RTF, Word, and FB2 file conversion

EPUBGen is a project that Peter Sorotokin has started, it’s a conversion utility for rtf files, word files, and FictionBook files. The output in each case is, of course, epub.

The project is open source, and available for download.

Note that there is also a .jar file for rtf2epub and it should work, but the main intent of this project is to provide source code and examples of the way things could be done. In other words, there’s plenty of room for developers to improve and enhance the conversion.

The project includes code to convert a couple different formats to ePub, including generating all the required files and creating the package. The project also shows how to mangle embedded fonts, how to sub-set those font (thus reducing the size of the ePub).

Location

The code is hosted with the epub-tools site on code.google.com. Thanks to Liza Daly for organizing a location for ePub tools.

Building

I created an ant file for building the rtf2epub converter, and it’s included. I expect there’s a need for build scripts for the others, but it’s really straight forward. FB2 conversion does have some additional dependencies, I’ll cover that in more detail in an upcoming entry to this blog.

Once you have the project building it should be straightforward.You’ll find the ‘build.xml’ in the com.adobe.conv.rtf2epub folder. Of course you’ll need Ant installed to use the Ant script.

ant

Should give you results similar to the following:

Buildfile: build.xmlcreateDistributionDir:buildSrcZip:removeClasses:compile:[javac] Compiling 9 source files to .../com.adobe.conv.rtf2epub/bin[javac] Compiling 47 source files to .../com.adobe.conv.rtf2epub/bin[javac] Compiling 78 source files to .../com.adobe.conv.rtf2epub/bin[javac] Compiling 2 source files to .../com.adobe.conv.rtf2epub/binbuildJar:[jar] Building jar: .../com.adobe.conv.rtf2epub/dist/rtf2epub-0.1.0.jarbuildBinZip:[delete] Deleting:  .../com.adobe.conv.rtf2epub/dist/rtf2epub-0.1.0.zip[zip] Building zip: .../com.adobe.conv.rtf2epub/dist/rtf2epub-0.1.0.zipbuildrtf2epub:BUILD SUCCESSFULTotal time: 3 seconds

Running

After building, or if you download the pre-built jar file, you can run the converter at the command line. Arguments are the path to the file to convert and the path to the epub file.

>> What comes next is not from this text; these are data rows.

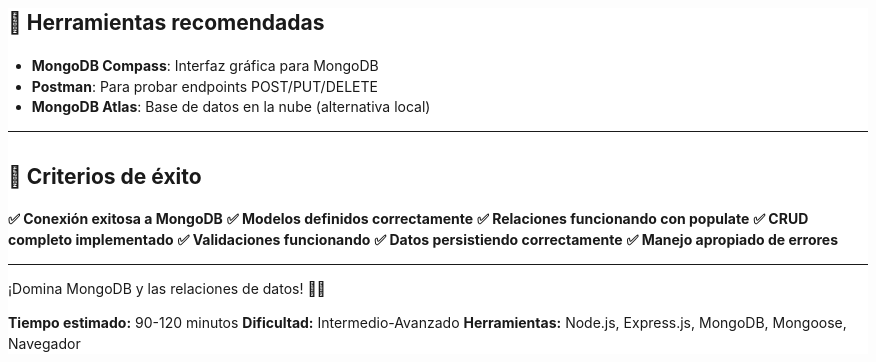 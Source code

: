 
## 🔧 Herramientas recomendadas

- **MongoDB Compass**: Interfaz gráfica para MongoDB
- **Postman**: Para probar endpoints POST/PUT/DELETE
- **MongoDB Atlas**: Base de datos en la nube (alternativa local)

---

## 🎯 Criterios de éxito

**✅ Conexión exitosa a MongoDB**
**✅ Modelos definidos correctamente**
**✅ Relaciones funcionando con populate**
**✅ CRUD completo implementado**
**✅ Validaciones funcionando**
**✅ Datos persistiendo correctamente**
**✅ Manejo apropiado de errores**

---

¡Domina MongoDB y las relaciones de datos! 🍃✨

**Tiempo estimado:** 90-120 minutos
**Dificultad:** Intermedio-Avanzado
**Herramientas:** Node.js, Express.js, MongoDB, Mongoose, Navegador
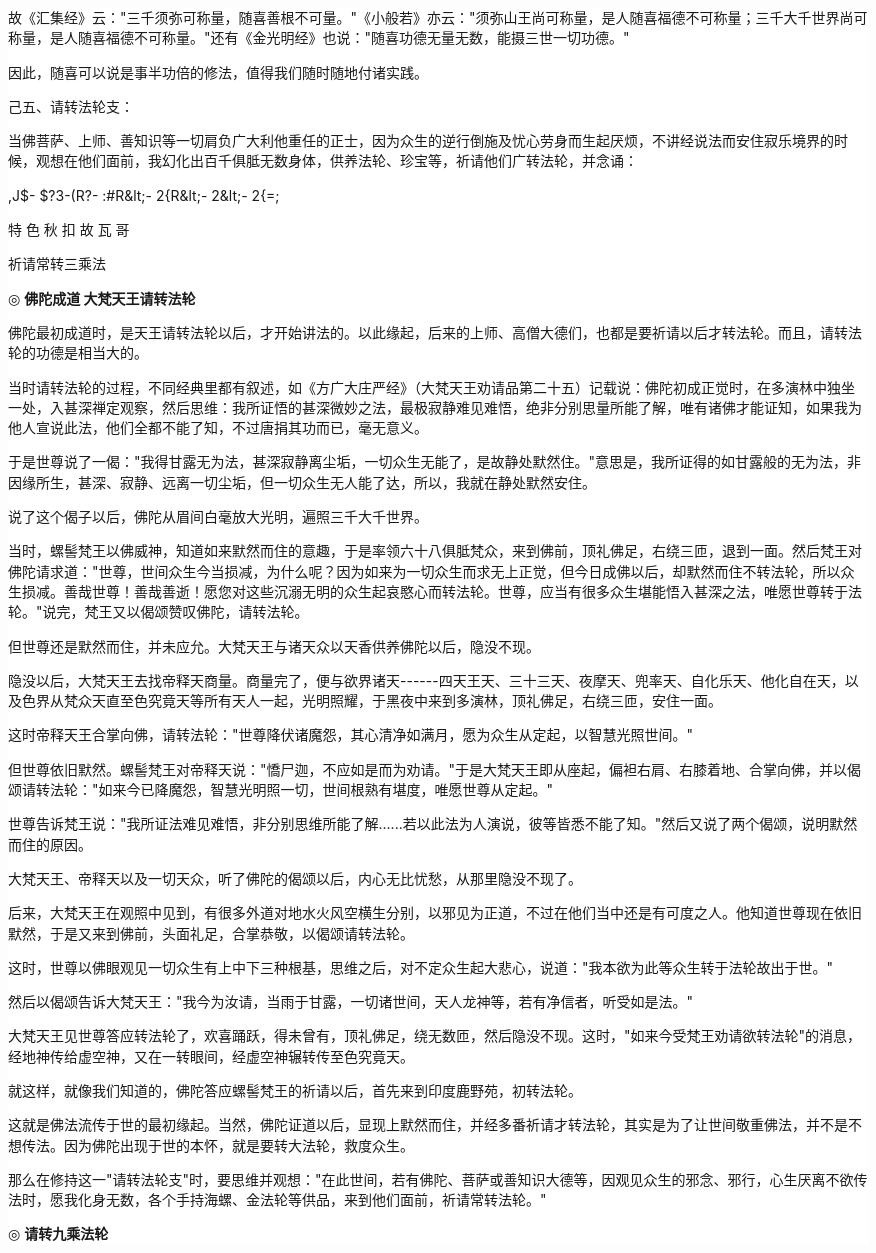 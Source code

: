 故《汇集经》云："三千须弥可称量，随喜善根不可量。"《小般若》亦云："须弥山王尚可称量，是人随喜福德不可称量；三千大千世界尚可称量，是人随喜福德不可称量。"还有《金光明经》也说："随喜功德无量无数，能摄三世一切功德。"

因此，随喜可以说是事半功倍的修法，值得我们随时随地付诸实践。

己五、请转法轮支：

当佛菩萨、上师、善知识等一切肩负广大利他重任的正士，因为众生的逆行倒施及忧心劳身而生起厌烦，不讲经说法而安住寂乐境界的时候，观想在他们面前，我幻化出百千俱胝无数身体，供养法轮、珍宝等，祈请他们广转法轮，并念诵：

,J$- $?3-\(R?- :\#R\&lt;- 2{R\&lt;- 2\&lt;- 2{=;

特 色 秋 扣 故 瓦 哥

祈请常转三乘法

◎ **佛陀成道 大梵天王请转法轮**

佛陀最初成道时，是天王请转法轮以后，才开始讲法的。以此缘起，后来的上师、高僧大德们，也都是要祈请以后才转法轮。而且，请转法轮的功德是相当大的。

当时请转法轮的过程，不同经典里都有叙述，如《方广大庄严经》（大梵天王劝请品第二十五）记载说：佛陀初成正觉时，在多演林中独坐一处，入甚深禅定观察，然后思维：我所证悟的甚深微妙之法，最极寂静难见难悟，绝非分别思量所能了解，唯有诸佛才能证知，如果我为他人宣说此法，他们全都不能了知，不过唐捐其功而已，毫无意义。

于是世尊说了一偈："我得甘露无为法，甚深寂静离尘垢，一切众生无能了，是故静处默然住。"意思是，我所证得的如甘露般的无为法，非因缘所生，甚深、寂静、远离一切尘垢，但一切众生无人能了达，所以，我就在静处默然安住。

说了这个偈子以后，佛陀从眉间白毫放大光明，遍照三千大千世界。

当时，螺髻梵王以佛威神，知道如来默然而住的意趣，于是率领六十八俱胝梵众，来到佛前，顶礼佛足，右绕三匝，退到一面。然后梵王对佛陀请求道："世尊，世间众生今当损减，为什么呢？因为如来为一切众生而求无上正觉，但今日成佛以后，却默然而住不转法轮，所以众生损减。善哉世尊！善哉善逝！愿您对这些沉溺无明的众生起哀愍心而转法轮。世尊，应当有很多众生堪能悟入甚深之法，唯愿世尊转于法轮。"说完，梵王又以偈颂赞叹佛陀，请转法轮。

但世尊还是默然而住，并未应允。大梵天王与诸天众以天香供养佛陀以后，隐没不现。

隐没以后，大梵天王去找帝释天商量。商量完了，便与欲界诸天------四天王天、三十三天、夜摩天、兜率天、自化乐天、他化自在天，以及色界从梵众天直至色究竟天等所有天人一起，光明照耀，于黑夜中来到多演林，顶礼佛足，右绕三匝，安住一面。

这时帝释天王合掌向佛，请转法轮："世尊降伏诸魔怨，其心清净如满月，愿为众生从定起，以智慧光照世间。"

但世尊依旧默然。螺髻梵王对帝释天说："憍尸迦，不应如是而为劝请。"于是大梵天王即从座起，偏袒右肩、右膝着地、合掌向佛，并以偈颂请转法轮："如来今已降魔怨，智慧光明照一切，世间根熟有堪度，唯愿世尊从定起。"

世尊告诉梵王说："我所证法难见难悟，非分别思维所能了解......若以此法为人演说，彼等皆悉不能了知。"然后又说了两个偈颂，说明默然而住的原因。

大梵天王、帝释天以及一切天众，听了佛陀的偈颂以后，内心无比忧愁，从那里隐没不现了。

后来，大梵天王在观照中见到，有很多外道对地水火风空横生分别，以邪见为正道，不过在他们当中还是有可度之人。他知道世尊现在依旧默然，于是又来到佛前，头面礼足，合掌恭敬，以偈颂请转法轮。

这时，世尊以佛眼观见一切众生有上中下三种根基，思维之后，对不定众生起大悲心，说道："我本欲为此等众生转于法轮故出于世。"

然后以偈颂告诉大梵天王："我今为汝请，当雨于甘露，一切诸世间，天人龙神等，若有净信者，听受如是法。"

大梵天王见世尊答应转法轮了，欢喜踊跃，得未曾有，顶礼佛足，绕无数匝，然后隐没不现。这时，"如来今受梵王劝请欲转法轮"的消息，经地神传给虚空神，又在一转眼间，经虚空神辗转传至色究竟天。

就这样，就像我们知道的，佛陀答应螺髻梵王的祈请以后，首先来到印度鹿野苑，初转法轮。

这就是佛法流传于世的最初缘起。当然，佛陀证道以后，显现上默然而住，并经多番祈请才转法轮，其实是为了让世间敬重佛法，并不是不想传法。因为佛陀出现于世的本怀，就是要转大法轮，救度众生。

那么在修持这一"请转法轮支"时，要思维并观想："在此世间，若有佛陀、菩萨或善知识大德等，因观见众生的邪念、邪行，心生厌离不欲传法时，愿我化身无数，各个手持海螺、金法轮等供品，来到他们面前，祈请常转法轮。"

◎ **请转九乘法轮**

java -jar rtf2epub-0.1.0.jar In.rtf Out.epub

Some items worth noting

Of course Main.java is the entry for each of the converters, but much of the interesting code is in the Publication.java file.

FB2 conversion requires some additional dependencies, which I’ll note in an upcoming entry.

3 Responses to RTF, Word, and FB2 file conversion

  1. I suppose more tools is better than fewer, but what’s the motivation for a new conversion tool given calibre’s existing support for RTF and FB2 to EPUB conversion?

  2. Paul Norton says:

    This project isn’t really about rtf specifically, it’s more about how to handle certain things, like font sub-setting.We also did this as a way to demonstrate font mangling. Something the IDPF ePub working group asked us to do.

  3. Well why didn’t you say so! (Ok, you did, and I just missed that part.) I never even considered the possibility of font sub-setting. Nifty. Do you know of any other open source OTF sub-setting code, or is this a first?And I notice that the font-mangling method implemented is “http://ns.adobe.com/pdf/enc#RC” and not “http://www.idpf.org/2008/embedding”. Is the plan still to support the later in DE?